Basically, I'm creating instances for a DVD class which each has different member values. It would be nice if I could make my file more readable. I've got this far.
for (int i=n; i<= 10; i++) {
for (int j=0; j<=9; j++) {
if (n == i) {
dvd[j].print();
}
}
}
but it's obviously wrong and I know why to. I just don't know if it's possible.
DVD dvd[10];
dvd[0].id = d[2];
dvd[0].name = d[3];
dvd[0].genre = d[4];
dvd[0].cast = d[5];
dvd[0].desc = d[6];
dvd[0].dateRent = d[7];
dvd[0].dateRet = d[8];
dvd[0].cost = d[9];
dvd[1].id = d[12];
dvd[1].name = d[13];
dvd[1].genre = d[14];
dvd[1].cast = d[15];
dvd[1].desc = d[16];
dvd[1].dateRent = d[17];
dvd[1].dateRet = d[18];
dvd[1].cost = d[19];
dvd[2].id = d[22];
dvd[2].name = d[23];
dvd[2].genre = d[24];
dvd[2].cast = d[25];
dvd[2].desc = d[26];
dvd[2].dateRent = d[27];
dvd[2].dateRet = d[28];
dvd[2].cost = d[29];
dvd[3].id = d[32];
dvd[3].name = d[33];
dvd[3].genre = d[34];
dvd[3].cast = d[35];
dvd[3].desc = d[36];
dvd[3].dateRent = d[37];
dvd[3].dateRet = d[38];
dvd[3].cost = d[39];
dvd[4].id = d[42];
dvd[4].name = d[43];
dvd[4].genre = d[44];
dvd[4].cast = d[45];
dvd[4].desc = d[46];
dvd[4].dateRent = d[47];
dvd[4].dateRet = d[48];
dvd[4].cost = d[49];
dvd[5].name = d[53];
dvd[5].id = d[52];
dvd[5].genre = d[54];
dvd[5].cast = d[55];
dvd[5].desc = d[56];
dvd[5].dateRent = d[57];
dvd[5].dateRet = d[58];
dvd[5].cost = d[59];
dvd[8].id = d[62];
dvd[8].name = d[63];
dvd[8].genre = d[64];
dvd[8].cast = d[65];
dvd[8].desc = d[66];
dvd[8].dateRent = d[67];
dvd[8].dateRet = d[68];
dvd[8].cost = d[69];
dvd[7].id = d[72];
dvd[7].name = d[73];
dvd[7].genre = d[74];
dvd[7].cast = d[75];
dvd[7].desc = d[76];
dvd[7].dateRent = d[77];
dvd[7].dateRet = d[78];
dvd[7].cost = d[79];
dvd[8].id = d[82];
dvd[8].name = d[83];
dvd[8].genre = d[84];
dvd[8].cast = d[85];
dvd[8].desc = d[86];
dvd[8].dateRent = d[87];
dvd[8].dateRet = d[88];
dvd[8].cost = d[89];
dvd[9].id = d[92];
dvd[9].name = d[93];
dvd[9].genre = d[94];
dvd[9].cast = d[95];
dvd[9].desc = d[96];
dvd[9].dateRent = d[97];
dvd[9].dateRet = d[98];
dvd[9].cost = d[99];
and
if (n == 1) {
dvd[0].print();
}
if (n == 2) {
dvd[1].print();
}
if (n == 3) {
dvd[2].print();
}
if (n == 4) {
dvd[3].print();
}
if (n == 5) {
dvd[4].print();
}
if (n == 6) {
dvd[5].print();
}
if (n == 7) {
dvd[6].print();
}
if (n == 8) {
dvd[7].print();
}
if (n == 9) {
dvd[8].print();
}
if (n == 10) {
dvd[9].print();
}
eglease's comment was spot on: You'll notice that the index you want to print is one smaller than your n (wherever that comes form), so you can simply use n-1 as an index to print. That is, I think, what you tried to achieve with your nested loop and did with your if-chain, but you were thinking too complicated: No loop is required! You could have spotted the connection between n and the array index when you wrote the if-chain: The index is always one smaller than the n. You can simply write that ;-).

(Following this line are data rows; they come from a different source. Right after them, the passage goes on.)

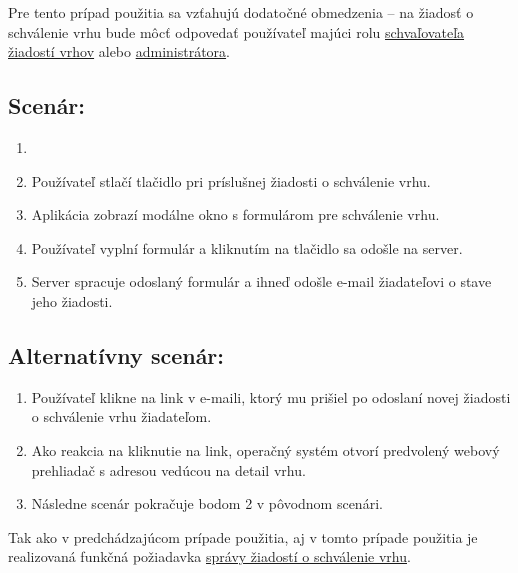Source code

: Pre tento prípad použitia sa vzťahujú dodatočné obmedzenia -- na žiadosť o schválenie vrhu bude môcť odpovedať používateľ majúci rolu \hyperref[schvalovatel-vrhov]{schvaľovateľa žiadostí vrhov} alebo \hyperref[administrator]{administrátora}.

\pagebreak 
\subsection*{Scenár:}

\begin{enumerate}
	\item {}
	\item Používateľ stlačí tlačidlo  pri príslušnej žiadosti o schválenie vrhu.
	\item Aplikácia zobrazí modálne okno s formulárom pre schválenie vrhu.
	\item Používateľ vyplní formulár a kliknutím na tlačidlo  sa odošle na server.
	\item Server spracuje odoslaný formulár a ihneď odošle e-mail žiadateľovi o stave jeho žiadosti.
\end{enumerate}

\subsection*{Alternatívny scenár:}

\begin{enumerate}
	\item Používateľ klikne na link v e-maili, ktorý mu prišiel po odoslaní novej žiadosti o schválenie vrhu žiadateľom.
	\item Ako reakcia na kliknutie na link, operačný systém otvorí predvolený webový prehliadač s adresou vedúcou na detail vrhu.
	\item Následne scenár pokračuje bodom 2 v pôvodnom scenári.
\end{enumerate}

Tak ako v predchádzajúcom prípade použitia, aj v tomto prípade použitia je realizovaná funkčná požiadavka \hyperref[sprava-ziadosti-o-schvalenie-vrhu]{správy žiadostí o schválenie vrhu}.
	
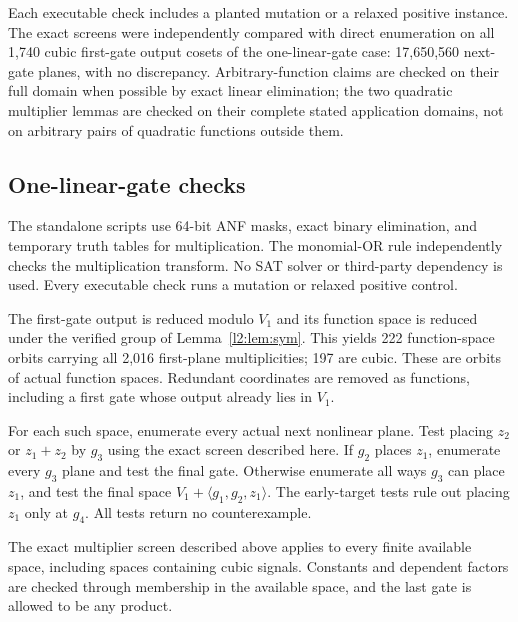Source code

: \documentclass[11pt,a4paper]{article}
\theoremstyle{plain}
\theoremstyle{remark}
\begin{document}
Each executable check includes a planted mutation or a relaxed positive instance. The exact screens were independently compared with direct enumeration on all 1,740 cubic first-gate output cosets of the one-linear-gate case: 17,650,560 next-gate planes, with no discrepancy. Arbitrary-function claims are checked on their full domain when possible by exact linear elimination; the two quadratic multiplier lemmas are checked on their complete stated application domains, not on arbitrary pairs of quadratic functions outside them.

\subsection{One-linear-gate checks}

The standalone scripts use 64-bit ANF masks, exact binary elimination, and temporary truth tables for multiplication. The monomial-OR rule independently checks the multiplication transform. No SAT solver or third-party dependency is used. Every executable check runs a mutation or relaxed positive control.

The first-gate output is reduced modulo $V_1$ and its function space is reduced under the verified group of Lemma~\ref{l2:lem:sym}. This yields 222 function-space orbits carrying all 2,016 first-plane multiplicities; 197 are cubic. These are orbits of actual function spaces. Redundant coordinates are removed as functions, including a first gate whose output already lies in $V_1$.

For each such space, enumerate every actual next nonlinear plane. Test placing $z_2$ or $z_1+z_2$ by $g_3$ using the exact screen described here. If $g_2$ places $z_1$, enumerate every $g_3$ plane and test the final gate. Otherwise enumerate all ways $g_3$ can place $z_1$, and test the final space $V_1+\langle g_1,g_2,z_1\rangle$. The early-target tests rule out placing $z_1$ only at $g_4$. All tests return no counterexample.

The exact multiplier screen described above applies to every finite available space, including spaces containing cubic signals. Constants and dependent factors are checked through membership in the available space, and the last gate is allowed to be any product.
\end{document}
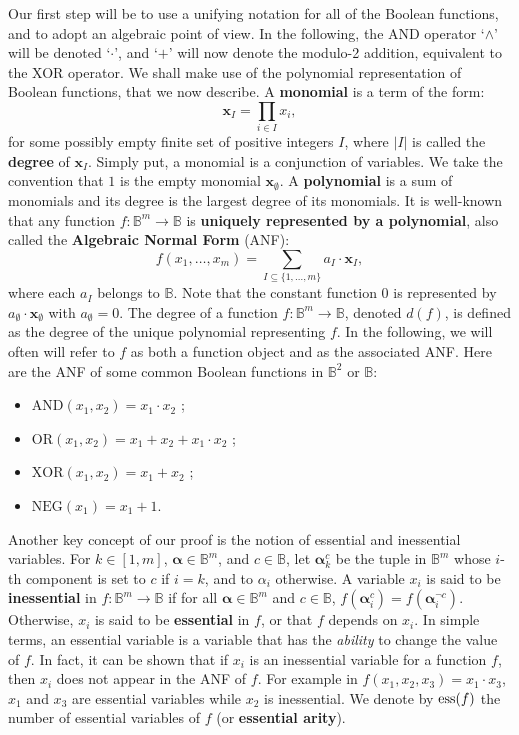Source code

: Our first step will be to use a unifying notation for all of the Boolean
functions, and to adopt an algebraic point of view.  In the following, the AND
operator `$\wedge$' will be denoted `$\cdot$', and `$+$' will now denote the
modulo-2 addition, equivalent to the XOR operator.  We shall make use of the
polynomial representation of Boolean functions, that we now describe. A
\textbf{ monomial} is a term of the form:
$$\mathbf{x}_I=\underset{i\in I}{\prod}x_i,$$ for some possibly empty finite
set of positive integers $I$, where $|I|$ is called the \textbf{degree} of
$\mathbf{x}_I$. Simply put, a monomial is a conjunction of variables. We take
the convention that $1$ is the empty monomial $\mathbf{x}_\emptyset $. A
\textbf{ polynomial} is a sum of monomials and its degree is the largest degree
of its monomials.  It is well-known \cite{StoneAlgebra36,ZhegalkinAlgebra27}
that any function $f:\mathbb{B}^m\rightarrow \mathbb{B}$ is \textbf{uniquely
represented by a polynomial}, also called the \textbf{Algebraic Normal Form}
(ANF): $$f(x_1,\ldots,x_m)=\sum_{I\subseteq \{1,\ldots,m\}}a_I\cdot
\mathbf{x}_I,$$ where each $a_I$ belongs to $\mathbb{B}$. Note that the
constant function $0$ is represented by $a_\emptyset\cdot \mathbf{x}_\emptyset$
with $a_\emptyset =0$. The degree of a function $f:\mathbb{B}^m\rightarrow
\mathbb{B}$, denoted $d(f)$, is defined as the degree of the unique polynomial
representing $f$. In the following, we will often will refer to $f$ as both a
function object and as the associated ANF. Here are the ANF of some common
Boolean functions in $\mathbb{B}^2$ or $\mathbb{B}$:

\begin{itemize}
  \item $\text{AND}(x_1, x_2) = x_1 \cdot x_2$ ;
  \item $\text{OR}(x_1, x_2) = x_1 + x_2 + x_1 \cdot x_2$ ;
  \item $\text{XOR}(x_1, x_2) = x_1 + x_2$ ;
  \item $\text{NEG}(x_1) = x_1 + 1$.
\end{itemize}

Another key concept of our proof is the notion of essential and inessential
variables.  For $k\in [1,m]$, $\boldsymbol{\alpha}\in \mathbb{B}^m$, and $c \in
\mathbb{B}$, let ${\boldsymbol{\alpha}}_{k}^c$ be the tuple in $\mathbb{B}^{m}$
whose $i$-th component is set to $c$ if $i=k$, and to $\alpha_i$ otherwise.  A
variable $x_i$ is said to be \textbf{inessential} in $f\colon \mathbb{B}^m\to
\mathbb{B}$ if for all $\boldsymbol{\alpha} \in \mathbb{B}^m$ and $c \in
\mathbb{B}$, $f(\boldsymbol{\alpha}^c_i) = f(\boldsymbol{\alpha}^{\neg c}_i)$.
Otherwise, $x_i$ is said to be \textbf{essential} in $f$, or that $f$ depends
on $x_i$. In simple terms, an essential variable is a variable that has the
\textit{ability} to change the value of $f$. In fact, it can be shown that if
$x_i$ is an inessential variable for a function $f$, then $x_i$ does not appear
in the ANF of $f$.  For example in $f(x_1, x_2, x_3) = x_1 \cdot x_3$, $x_1$
and $x_3$ are essential variables while $x_2$ is inessential.  We denote by
$\operatorname{ess}(f)$ the number of essential variables of $f$ (or \textbf{essential
arity}).

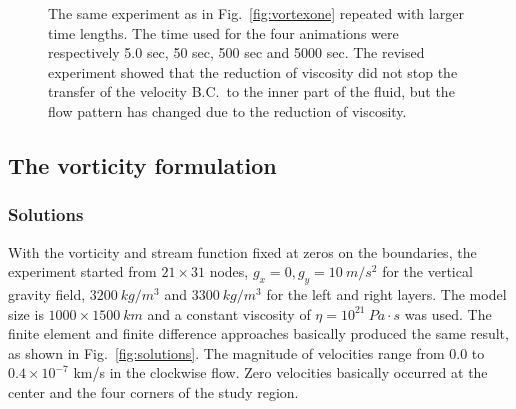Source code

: \documentclass[12pt]{article}
\numberwithin{figure}{section}  %
\numberwithin{equation}{section}  %
\begin{document}
\begin{multicols}{2}
\begin{figure}[!htb]
{	}
	\caption{The same experiment as in Fig.\ \ref{fig:vortexone} repeated with larger time lengths. The time used for the four animations were respectively 5.0 sec, 50 sec, 500 sec and 5000 sec. The revised experiment showed that the reduction of viscosity did not stop the transfer of the velocity B.C.\ to the inner part of the fluid, but the flow pattern has changed due to the reduction of viscosity.}
	\label{fig:vortextwo}
\end{figure}

\subsection{The vorticity formulation}

\subsubsection{Solutions}

With the vorticity and stream function fixed at zeros on the boundaries, the experiment started from $21\times31$ nodes, $g_x=0,g_y=10\ m/s^2$ for the vertical gravity field, $3200\ kg/m^3$ and $3300\ kg/m^3$ for the left and right layers. The model size is $1000\times1500\ km$ and a constant viscosity of $\eta=10^{21}\ Pa\cdot{s}$ was used. The finite element and finite difference approaches basically produced the same result, as shown in Fig.\ \ref{fig:solutions}. The magnitude of velocities range from $0.0$ to $0.4\times10^{-7}$ km/s in the clockwise flow. Zero velocities basically occurred at the center and the four corners of the study region.


\end{multicols}
\end{document}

void print dvd_number_n(int n) { dvd[n-1].print(); }
If you want to loop over all your DVDs you can loop from 0 to n-1, which is very common in C or C++ because it has zero-based arrays, that is, the first element is at index 0.
The idiomatic way to code that is a for loop starting at 0 and testing the loop variable for being truly smaller than the number of elements.
For an array with 3 DVDs array alements would be dvd[0], dvd[1], and dvd[2]. dvd[3] would be out-of-bounds, because there are only 3 elements in the array, not 4. Such boundary violations are one of the most common errors in C or C++ which do not check array indices (and typically can't do that at all because the array size is unknown at the site of use). The print loop for an array of 3 DVDs would be
for( int i=0; i<3; i++) { dvd[i].print(); }
The index i
starts with 0, execute loop (1)
is incremented to 1, smaller than 3, execute loop (2)
is incremented to 2, smaller than 3, execute loop (3)
is incremented to 3, equal to 3, loop condition is false, loop is left.
This gives us the 3 loop executions with the indices 0,1,2 as desired.
There is a lot of room for improvement: Give your class a constructor and use a vector, not an array. Here is an example that may give you an idea.
#include <iostream>
#include <string>
#include <vector>
#include <iomanip>
/// A simple data holder for DVD information with a constructor.
class DVD_T
{
std::string mTitle;
unsigned int mCost; // in cent
public:
DVD_T(std::string title, unsigned int cost): mTitle(title), mCost(cost) {}
void print(std::ostream &os)
{
os << "Title: \"" << mTitle
<< "\", cost: $" << mCost/100 << "." << std::setw(2) << std::setfill('0') << mCost%100;
}
};
std::vector<DVD_T> &initDVDs()
{
// This initialization of a static local variable will be run only once.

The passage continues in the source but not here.